Taking Out My Choppers With Robert Mukondiwa
Great food needs a great day to be consumed.
Let your choppers really sink into the food with no worries in the world and counting the “mandated” at least 20 chews of food per mouthful without chasing the clock in this hectic world of work in which we live.

And so I decided a Saturday morning breakfast was the way to go with a female colleague to whom I sworn by Jesus’ middle name that I would never reveal I had gone out with for that breakfast meeting and another with a sweet car (I shall not call it old) that has more memories than Cecil John Rhodes and Leander Starr Jameson and the entire rag-tag of colony whom I shall name Robin.

But I digress somewhat.
Well anyway, so it was that we went on a sunny autumnal morning although it was actually the spring side off winter, to Queen of Hearts Café and Bakery in Highlands. The environment was immediately warm and welcoming. And for many who know me, that is half the job done by any restaurant and I feel entirely at home.

I was also pleased to see that there was quite a sizeable number of people, including families with toddlers, who had come round in informal clothing for breakfast. That was a good sign. They looked casual as regulars so that meant an endorsement of the meals there. You see, the Americans would not have invaded Iraq and Libya if their major world export was broccoli. Nobody wastes time on the worthless so there definitely must be something worth the while about this place.

I quickly ordered a Tanganda tea (my favourite) to beat the slight chill as well as the full English breakfast. You would have thought I would be terribly adventurous but I chose not to. Not this time. Breakfast is sometimes best taken missionary, errr, style like in the olden days.
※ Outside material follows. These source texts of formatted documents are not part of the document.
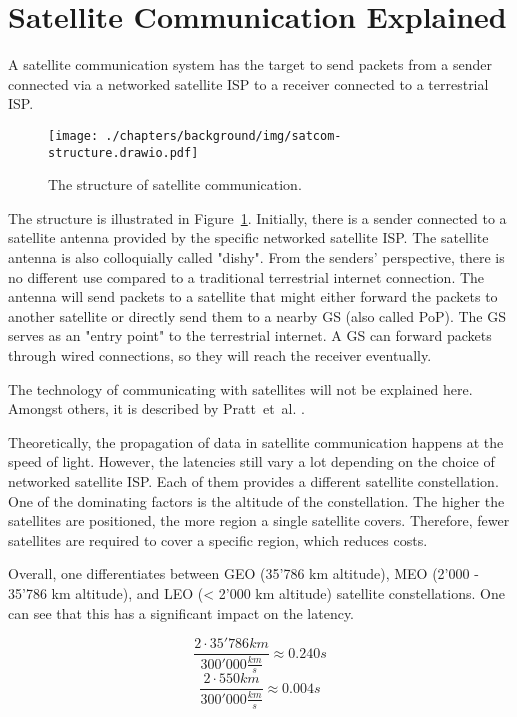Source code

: \section{Satellite Communication Explained} \label{sec:satellite-communication-explained}

A satellite communication system has the target to send packets from a sender connected via a networked satellite ISP to a receiver connected to a terrestrial ISP.

\begin{figure}[!ht]
	\centering
	\texttt{[image: ./chapters/background/img/satcom-structure.drawio.pdf]}
	\caption{The structure of satellite communication.}
	\label{fig:sat-com-explained}
\end{figure}

The structure is illustrated in Figure~\ref{fig:sat-com-explained}.
Initially, there is a sender connected to a satellite antenna provided by the specific networked satellite ISP.
The satellite antenna is also colloquially called "dishy".
From the senders' perspective, there is no different use compared to a traditional terrestrial internet connection.
The antenna will send packets to a satellite that might either forward the packets to another satellite or directly send them
to a nearby \ac{GS} (also called \ac{PoP}). The \ac{GS} serves as an "entry point" to the terrestrial internet.
A \ac{GS} can forward packets through wired connections, so they will reach the receiver eventually.

The technology of communicating with satellites will not be explained here.
Amongst others, it is described by Pratt~et~al. \cite{pratt2019satellite}.

Theoretically, the propagation of data in satellite communication happens at the speed of light.
However, the latencies still vary a lot depending on the choice of networked satellite ISP.
Each of them provides a different satellite constellation. One of the dominating factors is the
altitude of the constellation. The higher the satellites are positioned, the more region a single satellite covers.
Therefore, fewer satellites are required to cover a specific region, which reduces costs.

Overall, one differentiates between \ac{GEO} (35'786 km altitude), \ac{MEO} (2'000 - 35'786 km altitude), and \ac{LEO} (< 2'000 km altitude) satellite constellations.
One can see that this has a significant impact on the latency.

\begin{equation}
	\frac{2 \cdot 35'786 km}{300'000 \frac{km}{s}} \approx 0.240 s
	\label{eq:geo-min-latency}
\end{equation}
\begin{equation}
	\frac{2 \cdot 550 km}{300'000 \frac{km}{s}} \approx 0.004 s
	\label{eq:starlink-min-latency}
\end{equation}

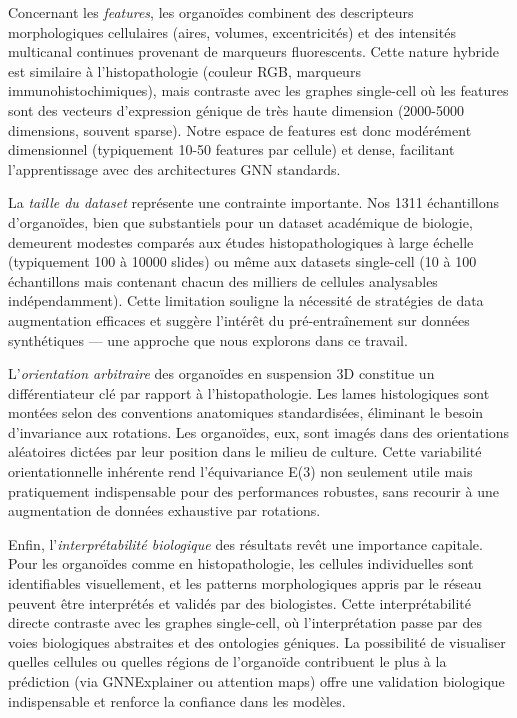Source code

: Concernant les \textit{features}, les organoïdes combinent des descripteurs morphologiques cellulaires (aires, volumes, excentricités) et des intensités multicanal continues provenant de marqueurs fluorescents. Cette nature hybride est similaire à l'histopathologie (couleur RGB, marqueurs immunohistochimiques), mais contraste avec les graphes single-cell où les features sont des vecteurs d'expression génique de très haute dimension (2000-5000 dimensions, souvent sparse). Notre espace de features est donc modérément dimensionnel (typiquement 10-50 features par cellule) et dense, facilitant l'apprentissage avec des architectures GNN standards.

La \textit{taille du dataset} représente une contrainte importante. Nos 1311 échantillons d'organoïdes, bien que substantiels pour un dataset académique de biologie, demeurent modestes comparés aux études histopathologiques à large échelle (typiquement 100 à 10000 slides) ou même aux datasets single-cell (10 à 100 échantillons mais contenant chacun des milliers de cellules analysables indépendamment). Cette limitation souligne la nécessité de stratégies de data augmentation efficaces et suggère l'intérêt du pré-entraînement sur données synthétiques — une approche que nous explorons dans ce travail.

L'\textit{orientation arbitraire} des organoïdes en suspension 3D constitue un différentiateur clé par rapport à l'histopathologie. Les lames histologiques sont montées selon des conventions anatomiques standardisées, éliminant le besoin d'invariance aux rotations. Les organoïdes, eux, sont imagés dans des orientations aléatoires dictées par leur position dans le milieu de culture. Cette variabilité orientationnelle inhérente rend l'équivariance E(3) non seulement utile mais pratiquement indispensable pour des performances robustes, sans recourir à une augmentation de données exhaustive par rotations.

Enfin, l'\textit{interprétabilité biologique} des résultats revêt une importance capitale. Pour les organoïdes comme en histopathologie, les cellules individuelles sont identifiables visuellement, et les patterns morphologiques appris par le réseau peuvent être interprétés et validés par des biologistes. Cette interprétabilité directe contraste avec les graphes single-cell, où l'interprétation passe par des voies biologiques abstraites et des ontologies géniques. La possibilité de visualiser quelles cellules ou quelles régions de l'organoïde contribuent le plus à la prédiction (via GNNExplainer ou attention maps) offre une validation biologique indispensable et renforce la confiance dans les modèles.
It is good that way no                                                                                    less.

The colleague; she-whom-should-not-be-named decided upon an omelette with her finest selection off the menu of the freshest accompaniments. And you thought I was boring. An omelette? Really! That and a bit of espresso for her and robin, who also went the way of an English breakfast.

Well served and delightful to the eye came an English breakfast like no other. However, having been a regular at the Bellhouse Hotel for breakfast in Beaconsfield, I yearned to see whole boiled plum tomatoes and sautéed field or button mushrooms but alas. Yet the full Monty is terribly varied so you can always expect serious variations. The hash browns were a tad oily but then again, it is a hash brown; and I am not making excuses for them no-siree Bob!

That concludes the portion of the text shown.